The BuildaBazaar business is the main contributor to profits and generated an Ebitda margin of 58 per cent in the first half of FY16. The business caters to clients such as Panasonic India, Crossword Bookstores, Adlabs Entertainment, Gulf Oil Lubricants India, Hidesign India and Axiom Telecom. BuildaBazaar currently charges its merchants in two ways. One, as a per cent of transaction value and as a fixed cost of Rs 1,000 a month, which merchants can use once they achieve scale in the number of transactions done via the platform.
Thanks to the conservative and different model vis-à-vis peers, Infibeam has managed to break even. It reported a net profit of Rs 7 crore in the first half of FY16.
Road ahead
In this backdrop, the focus on growing its BuildaBazaar platform seems in the right direction. Strategies to improve merchant acquisitions (48,724 now), ensure customer loyalty, increase average revenue per merchant through multiple value-added services, upgrade technology and strengthen its logistics capabilities will aid growth of this business.

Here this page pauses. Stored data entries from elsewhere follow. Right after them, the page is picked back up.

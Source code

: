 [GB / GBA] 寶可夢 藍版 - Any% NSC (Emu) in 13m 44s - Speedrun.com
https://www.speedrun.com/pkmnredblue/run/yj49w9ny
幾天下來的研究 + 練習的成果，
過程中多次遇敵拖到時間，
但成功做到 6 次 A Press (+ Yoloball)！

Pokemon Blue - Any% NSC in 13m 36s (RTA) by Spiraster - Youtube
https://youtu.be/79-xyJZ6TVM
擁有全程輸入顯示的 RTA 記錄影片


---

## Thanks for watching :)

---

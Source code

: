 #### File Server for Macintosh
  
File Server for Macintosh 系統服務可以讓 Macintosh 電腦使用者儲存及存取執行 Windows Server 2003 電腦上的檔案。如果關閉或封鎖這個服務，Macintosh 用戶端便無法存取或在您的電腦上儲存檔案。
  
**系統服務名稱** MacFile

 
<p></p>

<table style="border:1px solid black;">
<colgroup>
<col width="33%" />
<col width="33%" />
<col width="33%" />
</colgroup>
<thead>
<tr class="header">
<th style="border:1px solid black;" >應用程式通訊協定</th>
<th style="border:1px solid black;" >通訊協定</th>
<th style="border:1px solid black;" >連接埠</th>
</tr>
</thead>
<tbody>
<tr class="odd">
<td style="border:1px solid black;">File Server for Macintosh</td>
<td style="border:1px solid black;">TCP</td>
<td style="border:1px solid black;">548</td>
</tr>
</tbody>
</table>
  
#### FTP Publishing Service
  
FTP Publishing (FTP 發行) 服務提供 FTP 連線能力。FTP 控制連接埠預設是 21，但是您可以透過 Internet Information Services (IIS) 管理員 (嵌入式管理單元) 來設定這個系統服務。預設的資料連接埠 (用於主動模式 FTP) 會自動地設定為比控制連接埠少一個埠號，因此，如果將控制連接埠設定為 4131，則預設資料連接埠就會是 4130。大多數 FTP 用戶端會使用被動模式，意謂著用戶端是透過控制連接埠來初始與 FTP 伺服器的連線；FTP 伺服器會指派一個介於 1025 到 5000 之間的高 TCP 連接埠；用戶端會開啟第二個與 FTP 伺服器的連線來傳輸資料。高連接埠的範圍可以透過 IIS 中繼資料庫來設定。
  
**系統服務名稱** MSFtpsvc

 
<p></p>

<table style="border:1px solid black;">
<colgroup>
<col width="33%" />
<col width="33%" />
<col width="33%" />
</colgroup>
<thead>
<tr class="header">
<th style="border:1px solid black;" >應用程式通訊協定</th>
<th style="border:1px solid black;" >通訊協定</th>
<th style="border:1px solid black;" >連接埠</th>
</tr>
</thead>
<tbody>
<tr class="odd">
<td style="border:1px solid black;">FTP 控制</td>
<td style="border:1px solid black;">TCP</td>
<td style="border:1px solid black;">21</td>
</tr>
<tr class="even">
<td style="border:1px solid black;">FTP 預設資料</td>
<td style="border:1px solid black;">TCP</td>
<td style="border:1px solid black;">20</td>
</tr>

Half of the issue proceeds of Rs 450 crore, or Rs 235 crore, will be for setting up cloud data centres and purchasing property for shifting its registered and corporate offices. About Rs 38 crore will be used in setting up 75 logistics centres and Rs 67 crore to purchase software.
While BuildaBazaar has grown at a healthy clip and enjoys good margin, stiff competition from peers such as Just Dial (Omni app) and Shopify is a key monitorable. Though the management insists Just Dial's Omni is a different product, merchants still have many options to choose from.
Valuations
As Infibeam will be the only listed play on the booming e-commerce business, the market might assign some scarcity premium to its stock. While it offers high growth potential, particularly in the BuildaBazaar space, the risks are higher, too.
At the price band of Rs 360 to Rs 432, the issue is priced at 5.7-6.6 times the FY16 annualised revenue, which is not cheap. The concern also stems from the recent cut in valuations of India-based unlisted e-commerce entities, as well as the fall in those of globally listed players. The decision of two investment bankers (Kotak Mahindra Capital and ICICI Securities) to withdraw from marketing the IPO as lead managers is also not a good sign. While sectoral sources say it is due to valuation differences, the company has denied it. In any case, the valuations are high.
“At the upper band of the issue, the stock is priced at 6.5x (annualised) H1 (first half) FY16 enterprise value/sales. Return on equity and capital employed are three per cent and 10 per cent, respectively, as of H1’FY16. We envisage better profitability on the back of the upcoming cloud data centre and improvement in technology infrastructure and overseas growth. However, the Infibeam issue seems highly expensive at current valuations,” said Saptarshi Mukherjee and Amod Joshi of IIFL, in a note.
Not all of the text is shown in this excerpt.